If any amendment made pursuant to clause 26.1 is unacceptable to the Affiliate, the Affiliate's only recourse is to terminate this Agreement with immediate effect. The Affiliate's continued participation in the Affiliate Programme following the Amendment Date will constitute a binding acceptance by the Affiliate of the amended Agreement, irrespective of whether or not the Affiliate has actually learned of or read the relevant changes.

THIRD PARTY RIGHTS

No one other than Spinaffs and the Affiliate shall have any rights under or in connection with these Terms and Conditions.

NOTICES

Any notice or other communication given to a party under or in connection with this Agreement shall be in writing and shall be:

  • delivered by hand or by pre-paid first-class post or other next working day delivery service at its registered office (if a company) or its principal place of business (in any other case); or
  • in the case of Spinaffs sent by email to: affiliates@spinaffs.com, and in the case of the Affiliate, sent by email to the address provided in the Affiliate Application.
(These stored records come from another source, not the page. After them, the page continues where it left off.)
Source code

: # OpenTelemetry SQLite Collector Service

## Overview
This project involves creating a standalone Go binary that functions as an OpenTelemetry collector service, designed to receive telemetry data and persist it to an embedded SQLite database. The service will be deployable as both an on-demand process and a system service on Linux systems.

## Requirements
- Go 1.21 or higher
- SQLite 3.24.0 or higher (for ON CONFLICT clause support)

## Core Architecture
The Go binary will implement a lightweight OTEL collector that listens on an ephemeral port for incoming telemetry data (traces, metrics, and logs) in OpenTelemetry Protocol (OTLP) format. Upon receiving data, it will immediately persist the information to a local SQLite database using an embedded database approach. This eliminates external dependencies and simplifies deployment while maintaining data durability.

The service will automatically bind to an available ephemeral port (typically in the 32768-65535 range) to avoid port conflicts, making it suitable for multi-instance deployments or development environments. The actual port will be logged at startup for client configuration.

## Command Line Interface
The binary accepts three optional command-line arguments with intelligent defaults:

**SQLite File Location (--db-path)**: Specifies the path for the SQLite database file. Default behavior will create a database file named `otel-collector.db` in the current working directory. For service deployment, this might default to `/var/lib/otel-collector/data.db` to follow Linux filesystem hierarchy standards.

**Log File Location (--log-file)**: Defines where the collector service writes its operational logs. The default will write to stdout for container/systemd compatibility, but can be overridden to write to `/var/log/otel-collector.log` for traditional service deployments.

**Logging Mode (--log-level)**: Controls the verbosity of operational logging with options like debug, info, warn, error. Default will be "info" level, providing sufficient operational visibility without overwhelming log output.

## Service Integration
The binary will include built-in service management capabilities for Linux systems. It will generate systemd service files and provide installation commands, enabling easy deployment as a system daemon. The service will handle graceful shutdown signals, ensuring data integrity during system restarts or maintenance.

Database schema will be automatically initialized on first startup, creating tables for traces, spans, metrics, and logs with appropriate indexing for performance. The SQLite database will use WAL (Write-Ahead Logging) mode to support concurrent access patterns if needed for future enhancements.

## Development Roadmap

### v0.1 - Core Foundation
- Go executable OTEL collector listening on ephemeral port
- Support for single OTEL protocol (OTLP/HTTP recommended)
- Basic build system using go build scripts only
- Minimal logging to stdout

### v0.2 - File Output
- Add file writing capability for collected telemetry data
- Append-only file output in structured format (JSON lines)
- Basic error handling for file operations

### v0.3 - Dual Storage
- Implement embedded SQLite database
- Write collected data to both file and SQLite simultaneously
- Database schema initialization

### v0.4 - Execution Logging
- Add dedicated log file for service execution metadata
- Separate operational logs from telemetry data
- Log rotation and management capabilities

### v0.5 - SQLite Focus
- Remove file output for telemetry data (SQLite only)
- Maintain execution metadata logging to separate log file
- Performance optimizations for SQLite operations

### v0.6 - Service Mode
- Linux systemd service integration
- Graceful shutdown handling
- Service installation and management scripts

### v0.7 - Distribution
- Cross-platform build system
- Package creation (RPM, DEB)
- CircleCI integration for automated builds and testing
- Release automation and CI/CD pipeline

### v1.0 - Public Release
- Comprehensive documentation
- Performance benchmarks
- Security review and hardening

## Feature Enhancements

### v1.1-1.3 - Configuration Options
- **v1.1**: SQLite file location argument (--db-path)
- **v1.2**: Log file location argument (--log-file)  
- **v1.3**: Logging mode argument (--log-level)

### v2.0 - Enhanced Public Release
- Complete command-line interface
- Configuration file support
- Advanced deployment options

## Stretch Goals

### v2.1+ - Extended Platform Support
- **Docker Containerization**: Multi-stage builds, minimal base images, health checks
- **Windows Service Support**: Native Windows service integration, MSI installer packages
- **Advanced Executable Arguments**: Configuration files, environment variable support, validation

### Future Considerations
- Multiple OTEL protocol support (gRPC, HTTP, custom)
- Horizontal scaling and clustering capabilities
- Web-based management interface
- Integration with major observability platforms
Any notice or communication shall be deemed to have been received:

  • if delivered by hand, on signature of a delivery receipt; and
  • if sent by pre-paid first-class post or other next working day delivery service, at midday on the second Business Day after posting or at the time recorded by the delivery service; and
  • if sent by email, at the time of transmission, or, if this time falls outside business hours in the place of receipt, when business hours resume. In this clause, business hours means 9.00am to 5.00pm Monday to Friday on a day that is not a public holiday in the place of receipt.

GOVERNING LAW

This Agreement and any dispute or claim (including non-contractual disputes or claims) arising out of or in connection with it or its subject matter or formation shall be governed by, and construed in accordance with, the laws of Curaçao.

JURISDICTION

Each party irrevocably agrees that the courts of Curaçao shall have exclusive jurisdiction to settle any dispute or claim (including non-contractual disputes or claims) arising out of or in connection with this Agreement or its subject matter or formation.